Thomas Check poses at Hunter Liggett Army Base, Jolon, California.

GOSHEN — Thomas Check Jr. served his country more than once.

He served in the Army during the Vietnam War and later in Iraq for Enduring Freedom, Iraqi Freedom and Desert Storm while serving in the Air Force Reserve.

Check grew up in an country setting near Austintown Township Park and graduated from Austintown Fitch, Class of 1970.

“I worked at Morgan’s Restaurant at the corner of Route 46 and Mahoning Avenue,” Check said. “I started as a busboy and became a cook. After I graduated, I worked eight hours a day.”

Check also got used to military life by serving in the Civil Air Patrol from 1967 to 1968. He served out of the Naval Reserve Center in Youngstown, near Cardinal Mooney High School.

On Feb. 23, 1971, Check was drafted into the Army. He was sent to Fort Campbell in Kentucky for his basic training, in which he already had an advantage.

“Being in the Civil Air Patrol, I had learned how to march and conduct myself,” he said. “So basic training was easy.”

From Fort Campbell, Check was transferred to Fort Polk in Louisiana.

“I went from a cold to a hot climate,” he said. “Fort Polk was the premiere training grounds for Vietnam.”

He said Fort Polk had poisonous snakes, armadillos, tarantulas and pigmy rattlers that could kill a person.
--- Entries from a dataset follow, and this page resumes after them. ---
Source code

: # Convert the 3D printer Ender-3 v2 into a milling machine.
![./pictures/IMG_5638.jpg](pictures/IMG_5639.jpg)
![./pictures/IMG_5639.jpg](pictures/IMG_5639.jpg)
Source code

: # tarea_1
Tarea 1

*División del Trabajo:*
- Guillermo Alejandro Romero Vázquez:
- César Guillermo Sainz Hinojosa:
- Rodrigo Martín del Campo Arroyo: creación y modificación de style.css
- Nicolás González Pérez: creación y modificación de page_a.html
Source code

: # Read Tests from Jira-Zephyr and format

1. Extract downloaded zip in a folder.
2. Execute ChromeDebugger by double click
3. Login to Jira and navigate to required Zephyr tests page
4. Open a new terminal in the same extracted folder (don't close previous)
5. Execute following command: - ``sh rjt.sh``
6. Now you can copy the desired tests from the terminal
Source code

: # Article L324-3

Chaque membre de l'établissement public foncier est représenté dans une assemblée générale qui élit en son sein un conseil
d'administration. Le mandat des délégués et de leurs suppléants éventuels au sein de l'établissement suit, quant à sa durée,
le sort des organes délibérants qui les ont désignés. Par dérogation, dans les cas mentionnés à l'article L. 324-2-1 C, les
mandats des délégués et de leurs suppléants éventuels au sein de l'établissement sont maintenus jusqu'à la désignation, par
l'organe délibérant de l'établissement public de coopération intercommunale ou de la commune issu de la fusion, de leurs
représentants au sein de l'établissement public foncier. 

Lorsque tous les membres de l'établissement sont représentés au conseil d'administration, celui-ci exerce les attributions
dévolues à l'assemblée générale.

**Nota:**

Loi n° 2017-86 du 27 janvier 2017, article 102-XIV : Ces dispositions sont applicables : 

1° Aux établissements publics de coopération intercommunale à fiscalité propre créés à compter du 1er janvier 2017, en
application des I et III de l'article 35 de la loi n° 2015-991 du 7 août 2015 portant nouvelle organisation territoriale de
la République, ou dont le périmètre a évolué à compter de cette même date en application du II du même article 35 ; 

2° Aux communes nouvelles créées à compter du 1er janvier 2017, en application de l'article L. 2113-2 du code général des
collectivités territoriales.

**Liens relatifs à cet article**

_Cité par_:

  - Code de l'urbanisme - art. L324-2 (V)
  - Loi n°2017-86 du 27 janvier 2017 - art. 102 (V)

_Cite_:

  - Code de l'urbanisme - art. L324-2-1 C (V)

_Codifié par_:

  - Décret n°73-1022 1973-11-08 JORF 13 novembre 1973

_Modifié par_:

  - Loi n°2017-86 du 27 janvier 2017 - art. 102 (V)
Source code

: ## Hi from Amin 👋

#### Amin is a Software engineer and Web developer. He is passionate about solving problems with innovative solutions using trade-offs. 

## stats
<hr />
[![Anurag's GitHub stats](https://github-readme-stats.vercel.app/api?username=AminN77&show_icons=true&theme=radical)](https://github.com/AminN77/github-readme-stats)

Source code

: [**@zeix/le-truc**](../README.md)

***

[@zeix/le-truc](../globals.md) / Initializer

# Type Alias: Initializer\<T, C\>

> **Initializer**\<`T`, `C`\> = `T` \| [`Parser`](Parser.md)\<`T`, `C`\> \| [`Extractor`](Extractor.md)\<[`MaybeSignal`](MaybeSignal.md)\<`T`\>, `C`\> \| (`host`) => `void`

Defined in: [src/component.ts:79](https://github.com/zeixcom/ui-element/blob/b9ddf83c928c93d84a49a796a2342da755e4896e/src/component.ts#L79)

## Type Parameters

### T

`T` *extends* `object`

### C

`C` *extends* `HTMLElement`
Check received training on an 81mm mortar, grenade launchers and firearms.

“When I graduated that training, we were told we were in luck and not going to Vietnam,” he said.

Instead his unit was sent to Fort Ord in Monterey, California. At that Army base, Check took part in a two-week field exercise with the Green Berets. During that exercise, he got food poisoning while out in the field.

During his stay in California, he was assigned to Hunter Liggett, an Army military post and open range. At the post, Check was assigned to Combat Development Experimentation Command (CDEC).

“We tested military equipment that civilian companies came up with,” Check said. “We couldn’t talk about any of it back then, but we can now. I remember a rifle with shells that contained three darts that could punch through steel.”

He also helped test night vision equipment and said there were constant high ranking dignitaries who would come to observe testing.

While serving with CDEC, Check rose to the rank of sergeant of a company motor pool. He had charge over several Jeeps, pickups and deuce-and-a-halves (2-1/2 ton trucks).

“I got bored, so I painted my deuce-and-a-half an olive green gloss,” he said. “It was the sharpest truck in the motor pool.”

With all he had been through at Fort Ord, Hunter Liggett and Fort Polk, Check said he got a feel for being a Vietnam veteran.

“Because of what I had been through and living in the dirt, I felt like I had served in Vietnam after hearing what it was like from men who returned,” Check said.

While living in California, Check married and with his wife, Carol, saw the birth of his first daughter on Dec. 13, 1972. In February of 1973, Check mustered out at Fort Ord and returned to Ohio.

“My wife, daughter and I drove back with a loaded U-Haul trailer being pulled by a Ford Pinto,” he said. “We couldn’t do over 55 miles per hour.”

Check and family moved to the Canfield-Austintown area, and he went to work at General Motors.

Check said working the assembly line was boring and he wanted a break. It was the 1980s and some friends began talking about joining the Air Force Reserve and seeing the world. Check gave in to the idea and went to Cleveland to take an entry test that he passed with flying colors.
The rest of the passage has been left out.